Virtual Data Centre Operating System (VDC-OS) is not an operating system in the traditional sense. It's more of an operating environment. It's VMware's way of creating and owning the virtual data centre environment, top to bottom. The VDC-OS consists of 4 basic parts. At the lowest level, the VDC model consists of physical infrastructure that is potentially housed in both a local/internal data centre and an outside/external data centre.
The next layer was the core of the VDC-OS consisting of Infrastructure vServices (vCompute, vStorage, vNetwork) and Application vServices (Availability, Security, Scalability). The idea is that the Infrastructure vServices abstract away the physical infrastructure underneath (whether internal or external cloud) from the Application vServices, thereby freeing applications (highest layer) and their services (availability, security, scalability) from the constrains of the physical infrastructure. Both the Infrastructure and Application vServices consists of smaller parts (also VMware initiatives) that are interesting unto themselves. For example, in the vNetworking space, VMware is teaming up with Cisco to create a virtual switching infrastructure (Cisco announced the Nexus 1000 product) that provides a virtual switch across multiple physical machines.

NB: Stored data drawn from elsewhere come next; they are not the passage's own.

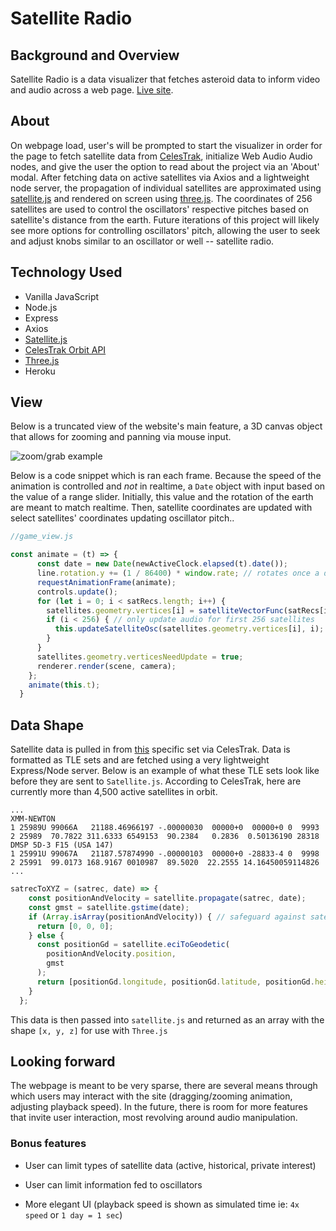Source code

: # Satellite Radio

## Background and Overview

Satellite Radio is a data visualizer that fetches asteroid data to inform video and audio across a web page. [Live site](https://satellite-radio.herokuapp.com/).

## About
On webpage load, user's will be prompted to start the visualizer in order for the page to fetch satellite data from [CelesTrak](https://celestrak.com/), initialize Web Audio Audio nodes, and give the user the option to read about the project via an 'About' modal. After fetching data on active satellites via Axios and a lightweight node server, the propagation of individual satellites are approximated using [satellite.js](https://github.com/shashwatak/satellite-js) and rendered on screen using [three.js](https://threejs.org/). The coordinates of 256 satellites are used to control the oscillators' respective pitches based on satellite's distance from the earth. Future iterations of this project will likely see more options for controlling oscillators' pitch, allowing the user to seek and adjust knobs similar to an oscillator or well -- satellite radio.


## Technology Used
- Vanilla JavaScript
- Node.js
- Express
- Axios
- [Satellite.js](https://github.com/shashwatak/satellite-js)
- [CelesTrak Orbit API](https://celestrak.com/)
- [Three.js](https://threejs.org/)
- Heroku

## View

Below is a truncated view of the website's main feature, a 3D canvas object that allows for zooming and panning via mouse input. 

![zoom/grab example](design_assets/satellite-radio-zoom.gif)

Below is a code snippet which is ran each frame. Because the speed of the animation is controlled and _not_ in realtime, a `Date` object with input based on the value of a range slider. Initially, this value and the rotation of the earth are meant to match realtime. Then, satellite coordinates are updated with select satellites' coordinates updating oscillator pitch..

```javascript 
//game_view.js

const animate = (t) => {
      const date = new Date(newActiveClock.elapsed(t).date());
      line.rotation.y += (1 / 86400) * window.rate; // rotates once a day * rate of playback
      requestAnimationFrame(animate);
      controls.update();
      for (let i = 0; i < satRecs.length; i++) {
        satellites.geometry.vertices[i] = satelliteVectorFunc(satRecs[i], date);
        if (i < 256) { // only update audio for first 256 satellites
          this.updateSatelliteOsc(satellites.geometry.vertices[i], i);
        }
      }
      satellites.geometry.verticesNeedUpdate = true;
      renderer.render(scene, camera);
    };
    animate(this.t);
  }

```

## Data Shape

Satellite data is pulled in from [this](https://celestrak.com/NORAD/elements/gp.php?GROUP=ACTIVE&FORMAT=tle) specific set via CelesTrak. Data is formatted as TLE sets and are fetched using a very lightweight Express/Node server. Below is an example of what these TLE sets look like before they are sent to `Satellite.js`. According to CelesTrak, here are currently more than 4,500 active satellites in orbit. 

```text
...
XMM-NEWTON              
1 25989U 99066A   21188.46966197 -.00000030  00000+0  00000+0 0  9993
2 25989  70.7822 311.6333 6549153  90.2384   0.2836  0.50136190 28318
DMSP 5D-3 F15 (USA 147) 
1 25991U 99067A   21187.57874990 -.00000103  00000+0 -28833-4 0  9998
2 25991  99.0173 168.9167 0010987  89.5020  22.2555 14.16450059114826
...
```

```javascript 
satrecToXYZ = (satrec, date) => {
    const positionAndVelocity = satellite.propagate(satrec, date);
    const gmst = satellite.gstime(date);
    if (Array.isArray(positionAndVelocity)) { // safeguard against satellites returning undefined position
      return [0, 0, 0];
    } else {
      const positionGd = satellite.eciToGeodetic(
        positionAndVelocity.position,
        gmst
      );
      return [positionGd.longitude, positionGd.latitude, positionGd.height];
    }
  };
```
This data is then passed into `satellite.js` and returned as an array with the shape `[x, y, z]` for use with `Three.js`

## Looking forward
The webpage is meant to be very sparse, there are several means through which users may interact with the site (dragging/zooming animation, adjusting playback speed). In the future, there is room for more features that invite user interaction, most revolving around audio manipulation.

### Bonus features

- User can limit types of satellite data (active, historical, private interest)

- User can limit information fed to oscillators

- More elegant UI (playback speed is shown as simulated time ie: `4x speed` or `1 day = 1 sec`)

The next layer is the Management vServices layer (on the side, but spanning all of the other layers) to manage both applications and the infrastructure. VMware announced a deeper partnership with BMC and integration with BMC orchestration...another checkmark on the competitive strategy list. The last layer, above the core VDC-OS, is the guest OS and application layer which ultimately use this environment.

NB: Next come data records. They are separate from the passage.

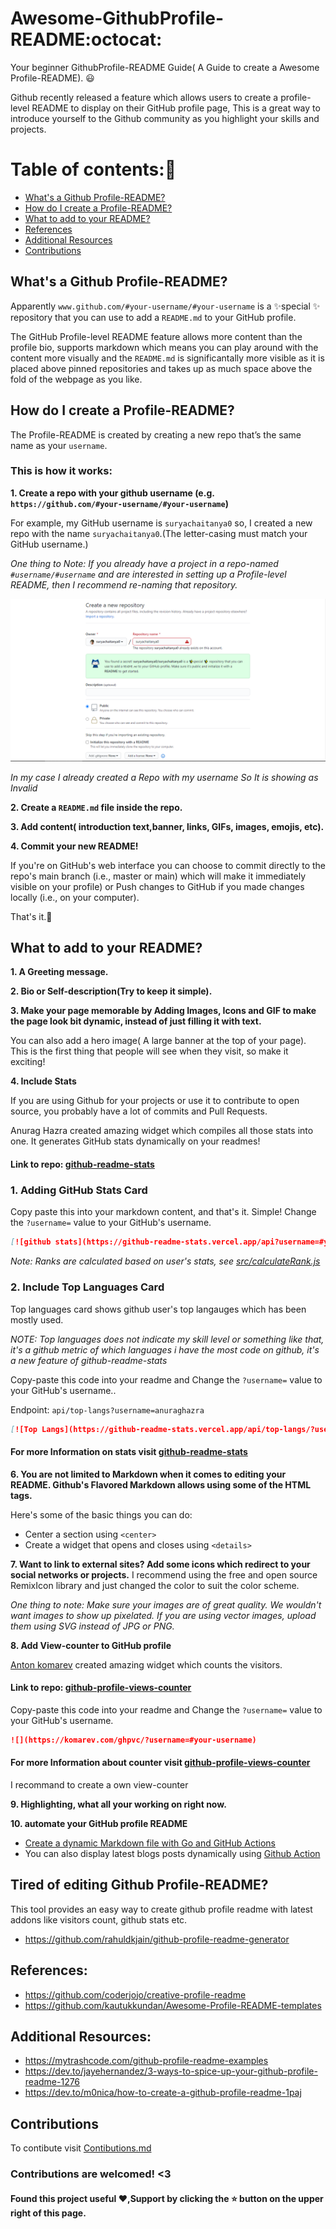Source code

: # Awesome-GithubProfile-README:octocat:

Your beginner GithubProfile-README Guide( A Guide to create a Awesome Profile-README). :smiley:

Github recently released a feature which allows users to create a profile-level README to display on their GitHub profile page,
This is a great way to introduce yourself to the Github community as you highlight your skills and projects.

# Table of contents::book: 

- [What's a Github Profile-README?](#What's-a-Github-Profile-README?)
- [How do I create a Profile-README?](#How-do-I-create-a-Profile-README?)
- [What to add to your README?](#What-to-add-to-your-README?)
- [References](#References)
- [Additional Resources](#Additional-Resources)
- [Contributions](#Contributions)

## What's a Github Profile-README?

Apparently `www.github.com/#your-username/#your-username` is a ✨special ✨ repository that you can use to add a `README.md` to your GitHub profile.

The GitHub Profile-level README feature allows more content than the profile bio, supports markdown which means you can play around with 
the content more visually and the `README.md` is significantally more visible as it is placed above pinned repositories
and takes up as much space above the fold of the webpage as you like.

## How do I create a Profile-README?

The Profile-README is created by creating a new repo that’s the same name as your `username`.

### This is how it works:

**1. Create a repo with your github username (e.g. `https://github.com/#your-username/#your-username`)**

For example, my GitHub username is `suryachaitanya0` so, I created a new repo with the name `suryachaitanya0`.(The letter-casing must match your GitHub username.)

_One thing to Note: If you already have a project in a repo-named `#username/#username` and are interested in setting up a Profile-level README, then I recommend re-naming 
that repository._

![GitHub Repo Creation](/Images/Capture.PNG)

_In my case I already created a Repo with my username So It is showing as Invalid_  

**2. Create a `README.md` file inside the repo.**

**3. Add content( introduction text,banner, links, GIFs, images, emojis, etc).**

**4. Commit your new README!**

  If you're on GitHub's web interface you can choose to commit directly to the repo's main branch (i.e., master or main) which will make it immediately 
  visible on your profile) or Push changes to GitHub if you made changes locally (i.e., on your computer).

That's it.:clap:

## What to add to your README?

**1. A Greeting message.**

**2. Bio or Self-description(Try to keep it simple).**

**3. Make your page memorable by Adding Images, Icons and GIF to make the page look bit dynamic, instead of just filling it with text.**

  You can also add a hero image( A large banner at the top of your page).
  This is the first thing that people will see when they visit, so make it exciting!

**4. Include Stats**

  If you are using Github for your projects or use it to contribute to open source, you probably have a lot of commits and Pull Requests.
  
  Anurag Hazra created amazing widget which compiles all those stats into one.
  It generates GitHub stats dynamically on your readmes!
  
  #### Link to repo: [github-readme-stats](https://github.com/anuraghazra/github-readme-stats)
  
  ### 1. Adding GitHub Stats Card
   Copy paste this into your markdown content, and that's it. Simple!
   Change the `?username=` value to your GitHub's username.
   
   ```md
   [![github stats](https://github-readme-stats.vercel.app/api?username=#your-username)](https://github.com/anuraghazra/github-readme-stats)
   ```
   
   _Note: Ranks are calculated based on user's stats, see [src/calculateRank.js](./src/calculateRank.js)_
   
   ### 2. Include Top Languages Card

   Top languages card shows github user's top langauges which has been mostly used.

   _NOTE: Top languages does not indicate my skill level or something like that, it's a github metric of which languages i have the most code on github, it's a new feature of       github-readme-stats_

   Copy-paste this code into your readme and Change the `?username=` value to your GitHub's username..

   Endpoint: `api/top-langs?username=anuraghazra`

   ```md
   [![Top Langs](https://github-readme-stats.vercel.app/api/top-langs/?username=#your-username)](https://github.com/anuraghazra/github-readme-stats)
   ```
   
   #### For more Information on stats visit [github-readme-stats](https://github.com/anuraghazra/github-readme-stats)
   
**6. You are not limited to Markdown when it comes to editing your README. Github's Flavored Markdown allows using some of the HTML tags.**

  Here's some of the basic things you can do:
  
* Center a section using `<center>`
* Create a widget that opens and closes using `<details>`

**7. Want to link to external sites? Add some icons which redirect to your social networks or projects.**
  I recommend using the free and open source RemixIcon library and just changed the color to suit the color scheme.
  
  _One thing to note: Make sure your images are of great quality. We wouldn't want images to show up pixelated.
  If you are using vector images, upload them using SVG instead of JPG or PNG._

**8. Add View-counter to GitHub profile**

 [Anton komarev](https://github.com/antonkomarev) created amazing widget which counts the visitors.
 
 #### Link to repo: [github-profile-views-counter](https://github.com/antonkomarev/github-profile-views-counter/)
 
 Copy-paste this code into your readme and Change the `?username=` value to your GitHub's username.

 ```markdown
 ![](https://komarev.com/ghpvc/?username=#your-username)
 ```
 
 #### For more Information about counter visit [github-profile-views-counter](https://github.com/antonkomarev/github-profile-views-counter/)
 
 I recommand to create a own view-counter
 
**9. Highlighting, what all your working on right now.**

**10. automate your GitHub profile README**
	
   * [Create a dynamic Markdown file with Go and GitHub Actions](https://victoria.dev/blog/go-automate-your-github-profile-readme/)
   * You can also display latest blogs posts dynamically using [Github Action](https://github.com/features/actions)

## Tired of editing Github Profile-README?

This tool provides an easy way to create github profile readme with latest addons like visitors count, github stats etc.
- https://github.com/rahuldkjain/github-profile-readme-generator

## References:

- https://github.com/coderjojo/creative-profile-readme
- https://github.com/kautukkundan/Awesome-Profile-README-templates

## Additional Resources:

- https://mytrashcode.com/github-profile-readme-examples
- https://dev.to/jayehernandez/3-ways-to-spice-up-your-github-profile-readme-1276
- https://dev.to/m0nica/how-to-create-a-github-profile-readme-1paj

## Contributions
To contibute visit [Contibutions.md](Contributions.md)

### Contributions are welcomed! <3

#### Found this project useful ❤️,Support by clicking the ⭐ button on the upper right of this page.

The next initiative is vCloud. vCloud is less well defined than VDC-OS, but VMware has big plans there. The idea is to create an environment that is conducive for moving VM's between internal and external cloud services. At first, consistency between the two clouds is required....call it a certification programme (in fact VMware is already quasi-termed it "VMware approved" environments) that ensures enough consistency between the customer and service provider environments to produce mobility. But as time marches on, VMware is relying on standardization of the VM and metadata (Open Virtual Machine Format - OVF) and a set of new APIs to create compatibility that can automate application mobility between the clouds without forcing manual environment consistency. As you can imagine, several services providers (VMware has over 100 service provider partners) are lining up to create this mobile workload environment.
The last initative is vClient. The idea here is to create an environment where desktops follow the user, rather than tying users to a single device. Using a small "bare metal hypervisor" (VMware's term)VMware VDI can stream down a VM to the client that is tailored for a specific user. VMware attempted to demonstrate this functionality on stage. They used several devices to show how a user's environment could be put on any device, but the demo went so fast, it was hard to see the effect. The smallest devices (and the most mobile) were on stage, but strangely not part of the demo.
I met with Paul back in July and told him that - fair or unfair - he will be judged by his ability to articulate a clear competitive strategy against Microsoft. He has done that - save one (make the OS irrelevant). But I think Paul accomplished his mission. Now, it's all about execution. The degree to which VMware is successful in the market is directly correlated to the degree to which they execute on many of the strategy points Paul has laid out. Should be fun to watch.